SHANNON THARP

 

 

                                     



UPSTATE

 

 

Walking alone in a new city last night,
I saw two rabbits hunched in a copse of trees,
and the only thing I could think to think was,
“I want so much for this to mean I can stay.”

There's only so much deconstruction one can
take before everything starts to make sense—
an airport, some traffic, anxiety, songs,
then a room where someone goes and says it: love.

Of all the flowers you could've chosen, you
went and chose a handful of orange poppies
from the field in which I'm neither sorry
nor ashamed to've sat with you in Autumn.

Sometimes you just sheer get lost in the pictures
you've designated memory, the postcards
you've labeled motives, etymology, light,
a mirror, three lemons, his face, an orchard.

What pushes through vacancy to waking life
doesn't struggle as much as it hurts awhile
in its trying, 'til a knowing arrives as
two green leaves beside each other on canvas.

I keep saying, “It's as if I'm speaking just
next to something to someone who's almost gone,”
and you keep telling me you can't understand,
though you don't give up or leave—you keep talking.

Somewhere in New York the clouds are behaving
in a way that suggests snow, the silos near
the city's lakeshore a kind of wall against
good cold's inevitable muscle and brain.

I remember reading We are to collect
nothing
in a poem that was written here
five years before I was born, and now I'm here
with nothing but some clothes and books to my name.

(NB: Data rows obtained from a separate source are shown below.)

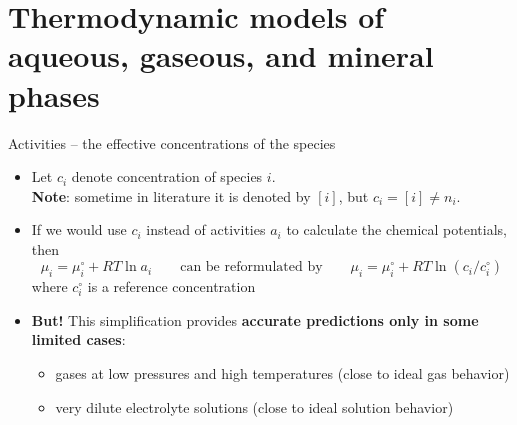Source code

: \section{Thermodynamic models of aqueous, gaseous, and mineral phases}
%
%
\begin{frame}{Activities -- the effective concentrations of the species}
\begin{itemize}
\item Let $c_{i}$ denote concentration of species $i$. \\
\textbf{Note}: sometime in literature it is denoted by $[i]$, 
but $c_i = [i] \neq n_i$.
\pause
\item If we would use $c_{i}$ instead of activities $a_{i}$ to calculate the chemical potentials, then
\[
\mu_{i}=\mu_{i}^{\circ}+RT\ln a_{i} \qquad\text{can be reformulated by} \qquad \mu_{i}=\mu_{i}^{\circ}+RT\ln(c_{i}/c_{i}^{\circ})
\]
where $c_{i}^{\circ}$ is a reference concentration
%
\pause
\item \alert{\textbf{But!}} This simplification provides \textbf{accurate predictions only in some limited cases}:
%
\begin{itemize}
\item gases at low pressures and high temperatures \alert{(close to ideal gas behavior)}
\item very dilute electrolyte solutions \alert{(close to ideal solution behavior)}
\end{itemize}
\end{itemize}
\end{frame}
%
%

In 1983, A.R. Ammons wrote
of long uninteresting walks—“Momentous
and trivial, I / walk along the lake cliff”
is how he phrased it in Lake Effect Country.

I walk to remember the way the light was
when it first broke out of some structure, saying,
“This is a house in which you will never live
always waiting for whatever's in your blood.”

If I could hold off the landscape that's trying
to kill me, or if I could force the day out
of my mind long enough to attempt reason,
maybe then I could stand to watch love approach.

The truth is, you know as well as I know that
I don't know how to hold my mouth in pictures,
the only way I can think is with my hands,
and whatever I was before hearing's gone.

A paper airplane made from a train schedule—
this isn't how I wanted to think of you
for whom I measure myself against each word.
So goodbye from the meanwhile's wait-and-see drag.